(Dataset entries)
= = = = =

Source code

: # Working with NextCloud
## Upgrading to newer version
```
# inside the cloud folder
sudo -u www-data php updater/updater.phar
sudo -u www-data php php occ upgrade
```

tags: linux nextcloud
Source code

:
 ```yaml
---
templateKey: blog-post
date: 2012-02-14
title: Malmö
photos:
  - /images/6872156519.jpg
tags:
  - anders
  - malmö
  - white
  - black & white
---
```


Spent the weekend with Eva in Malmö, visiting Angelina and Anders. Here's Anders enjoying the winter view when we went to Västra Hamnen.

= = = = =

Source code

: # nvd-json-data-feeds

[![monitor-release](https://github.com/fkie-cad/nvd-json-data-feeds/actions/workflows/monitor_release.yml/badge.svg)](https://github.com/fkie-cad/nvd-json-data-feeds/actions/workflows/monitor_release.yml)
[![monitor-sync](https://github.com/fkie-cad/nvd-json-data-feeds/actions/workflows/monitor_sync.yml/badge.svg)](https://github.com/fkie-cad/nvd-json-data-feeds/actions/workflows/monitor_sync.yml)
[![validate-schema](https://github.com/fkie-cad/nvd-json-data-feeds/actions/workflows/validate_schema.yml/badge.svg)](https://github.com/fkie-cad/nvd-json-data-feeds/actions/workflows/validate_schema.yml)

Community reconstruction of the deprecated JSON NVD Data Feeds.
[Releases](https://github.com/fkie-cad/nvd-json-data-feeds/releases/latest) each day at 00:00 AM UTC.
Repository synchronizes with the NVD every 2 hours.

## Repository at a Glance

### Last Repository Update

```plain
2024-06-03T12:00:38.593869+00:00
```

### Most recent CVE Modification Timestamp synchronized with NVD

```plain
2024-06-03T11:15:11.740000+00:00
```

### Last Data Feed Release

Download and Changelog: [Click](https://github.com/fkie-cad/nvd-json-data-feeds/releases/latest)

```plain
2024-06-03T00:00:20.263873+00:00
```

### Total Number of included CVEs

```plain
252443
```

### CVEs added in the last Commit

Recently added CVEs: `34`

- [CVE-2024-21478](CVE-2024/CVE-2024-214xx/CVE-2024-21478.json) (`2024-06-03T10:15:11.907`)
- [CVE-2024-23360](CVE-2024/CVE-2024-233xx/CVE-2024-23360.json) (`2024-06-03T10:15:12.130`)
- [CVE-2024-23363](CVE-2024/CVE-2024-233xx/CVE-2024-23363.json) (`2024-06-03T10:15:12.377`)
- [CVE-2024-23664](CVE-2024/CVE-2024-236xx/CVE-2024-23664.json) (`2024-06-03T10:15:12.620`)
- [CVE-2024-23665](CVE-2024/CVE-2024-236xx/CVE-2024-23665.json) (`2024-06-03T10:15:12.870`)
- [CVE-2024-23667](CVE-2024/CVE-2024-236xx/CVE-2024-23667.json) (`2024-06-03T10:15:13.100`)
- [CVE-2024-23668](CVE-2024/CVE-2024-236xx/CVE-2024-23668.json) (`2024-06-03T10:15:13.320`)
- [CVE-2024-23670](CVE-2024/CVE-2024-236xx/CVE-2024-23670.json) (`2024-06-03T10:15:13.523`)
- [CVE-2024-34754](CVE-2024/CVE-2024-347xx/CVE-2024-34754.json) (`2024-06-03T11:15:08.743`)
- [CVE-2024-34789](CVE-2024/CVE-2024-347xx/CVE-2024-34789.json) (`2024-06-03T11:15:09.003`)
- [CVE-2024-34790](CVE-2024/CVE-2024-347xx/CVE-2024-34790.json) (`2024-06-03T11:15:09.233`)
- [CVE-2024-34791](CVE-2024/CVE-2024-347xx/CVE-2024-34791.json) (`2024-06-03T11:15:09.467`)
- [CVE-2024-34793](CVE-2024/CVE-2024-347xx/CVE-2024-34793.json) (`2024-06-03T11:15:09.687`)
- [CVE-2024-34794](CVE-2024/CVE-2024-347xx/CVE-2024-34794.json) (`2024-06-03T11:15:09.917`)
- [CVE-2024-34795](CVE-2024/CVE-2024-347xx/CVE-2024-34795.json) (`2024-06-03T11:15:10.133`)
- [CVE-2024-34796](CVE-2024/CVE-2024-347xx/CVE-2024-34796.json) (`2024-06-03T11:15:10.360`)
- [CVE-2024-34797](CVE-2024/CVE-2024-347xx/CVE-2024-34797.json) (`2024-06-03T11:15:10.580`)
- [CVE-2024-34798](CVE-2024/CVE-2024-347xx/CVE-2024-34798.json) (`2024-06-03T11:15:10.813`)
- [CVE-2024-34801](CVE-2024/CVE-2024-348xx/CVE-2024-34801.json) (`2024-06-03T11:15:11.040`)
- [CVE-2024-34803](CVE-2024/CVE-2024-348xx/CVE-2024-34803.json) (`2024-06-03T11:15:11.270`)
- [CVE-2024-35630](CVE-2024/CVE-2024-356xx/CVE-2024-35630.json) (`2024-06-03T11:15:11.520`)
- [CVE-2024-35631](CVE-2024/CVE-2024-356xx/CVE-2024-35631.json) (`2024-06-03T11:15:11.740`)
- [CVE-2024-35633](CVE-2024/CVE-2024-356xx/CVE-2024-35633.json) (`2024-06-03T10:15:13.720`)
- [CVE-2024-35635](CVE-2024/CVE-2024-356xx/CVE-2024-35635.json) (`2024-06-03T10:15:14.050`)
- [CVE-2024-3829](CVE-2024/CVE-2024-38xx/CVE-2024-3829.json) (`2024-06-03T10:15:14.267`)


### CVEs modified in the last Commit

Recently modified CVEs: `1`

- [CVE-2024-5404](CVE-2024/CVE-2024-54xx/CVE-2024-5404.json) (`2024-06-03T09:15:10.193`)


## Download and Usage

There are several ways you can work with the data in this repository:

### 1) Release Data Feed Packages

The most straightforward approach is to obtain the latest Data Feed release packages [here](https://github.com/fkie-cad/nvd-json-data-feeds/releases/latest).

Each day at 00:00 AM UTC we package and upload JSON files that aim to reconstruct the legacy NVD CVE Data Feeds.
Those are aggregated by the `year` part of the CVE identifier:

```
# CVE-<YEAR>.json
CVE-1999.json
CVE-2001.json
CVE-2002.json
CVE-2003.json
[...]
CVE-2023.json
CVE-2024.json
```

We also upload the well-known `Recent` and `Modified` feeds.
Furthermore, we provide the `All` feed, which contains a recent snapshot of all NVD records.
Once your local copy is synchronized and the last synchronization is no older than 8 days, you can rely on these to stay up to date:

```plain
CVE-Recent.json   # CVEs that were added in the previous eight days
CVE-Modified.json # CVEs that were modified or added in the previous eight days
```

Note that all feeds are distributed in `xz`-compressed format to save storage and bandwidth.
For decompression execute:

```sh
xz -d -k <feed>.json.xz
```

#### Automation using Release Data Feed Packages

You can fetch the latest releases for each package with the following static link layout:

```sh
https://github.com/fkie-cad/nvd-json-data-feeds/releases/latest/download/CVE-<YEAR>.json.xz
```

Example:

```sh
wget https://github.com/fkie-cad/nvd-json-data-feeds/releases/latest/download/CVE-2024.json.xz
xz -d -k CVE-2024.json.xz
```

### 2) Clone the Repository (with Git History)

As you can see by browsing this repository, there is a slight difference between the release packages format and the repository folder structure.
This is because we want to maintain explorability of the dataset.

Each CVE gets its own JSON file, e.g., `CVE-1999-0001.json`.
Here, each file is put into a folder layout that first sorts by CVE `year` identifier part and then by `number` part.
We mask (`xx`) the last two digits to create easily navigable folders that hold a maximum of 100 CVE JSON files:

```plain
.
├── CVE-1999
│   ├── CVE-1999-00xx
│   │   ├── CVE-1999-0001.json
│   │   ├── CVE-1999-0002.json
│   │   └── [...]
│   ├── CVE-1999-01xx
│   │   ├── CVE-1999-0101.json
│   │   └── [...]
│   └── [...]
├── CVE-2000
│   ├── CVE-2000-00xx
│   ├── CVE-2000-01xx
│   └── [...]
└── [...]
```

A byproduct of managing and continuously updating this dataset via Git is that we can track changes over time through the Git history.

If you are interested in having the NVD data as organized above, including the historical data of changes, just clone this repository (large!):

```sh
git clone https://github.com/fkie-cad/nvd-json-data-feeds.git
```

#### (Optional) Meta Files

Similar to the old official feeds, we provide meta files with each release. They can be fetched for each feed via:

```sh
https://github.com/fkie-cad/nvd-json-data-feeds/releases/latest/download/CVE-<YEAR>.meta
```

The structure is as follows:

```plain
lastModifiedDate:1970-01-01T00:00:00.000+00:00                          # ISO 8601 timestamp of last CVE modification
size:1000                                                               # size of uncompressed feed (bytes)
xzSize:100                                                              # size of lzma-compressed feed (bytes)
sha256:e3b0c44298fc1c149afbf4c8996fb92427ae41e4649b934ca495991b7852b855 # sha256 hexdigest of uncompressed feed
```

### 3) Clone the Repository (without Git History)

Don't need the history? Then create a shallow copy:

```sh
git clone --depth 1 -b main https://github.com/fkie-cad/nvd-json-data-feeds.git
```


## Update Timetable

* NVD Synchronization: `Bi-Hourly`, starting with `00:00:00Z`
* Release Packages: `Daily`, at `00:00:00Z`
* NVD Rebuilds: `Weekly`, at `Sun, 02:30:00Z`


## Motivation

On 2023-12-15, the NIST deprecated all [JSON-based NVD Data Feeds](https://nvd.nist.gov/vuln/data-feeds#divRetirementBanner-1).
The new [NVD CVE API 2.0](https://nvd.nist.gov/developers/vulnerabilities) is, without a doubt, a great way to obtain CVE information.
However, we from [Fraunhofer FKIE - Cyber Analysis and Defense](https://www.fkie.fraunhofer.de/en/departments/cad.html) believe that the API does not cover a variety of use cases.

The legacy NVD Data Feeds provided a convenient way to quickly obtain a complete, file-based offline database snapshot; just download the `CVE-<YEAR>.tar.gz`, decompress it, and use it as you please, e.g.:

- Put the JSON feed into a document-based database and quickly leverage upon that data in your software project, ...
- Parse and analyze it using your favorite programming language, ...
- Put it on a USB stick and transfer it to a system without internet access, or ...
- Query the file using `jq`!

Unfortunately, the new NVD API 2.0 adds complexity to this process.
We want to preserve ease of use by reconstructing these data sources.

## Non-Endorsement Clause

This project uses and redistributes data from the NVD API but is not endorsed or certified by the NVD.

= = = = =

**PROBLEM TO WORK ON**
When a line in the records above holds "obtain", that line is to be reported.

**RESPONSE BELOW**
The most straightforward approach is to obtain the latest Data Feed release packages [here](https://github.com/fkie-cad/nvd-json-data-feeds/releases/latest).
The new [NVD CVE API 2.0](https://nvd.nist.gov/developers/vulnerabilities) is, without a doubt, a great way to obtain CVE information.
The legacy NVD Data Feeds provided a convenient way to quickly obtain a complete, file-based offline database snapshot; just download the `CVE-<YEAR>.tar.gz`, decompress it, and use it as you please, e.g.:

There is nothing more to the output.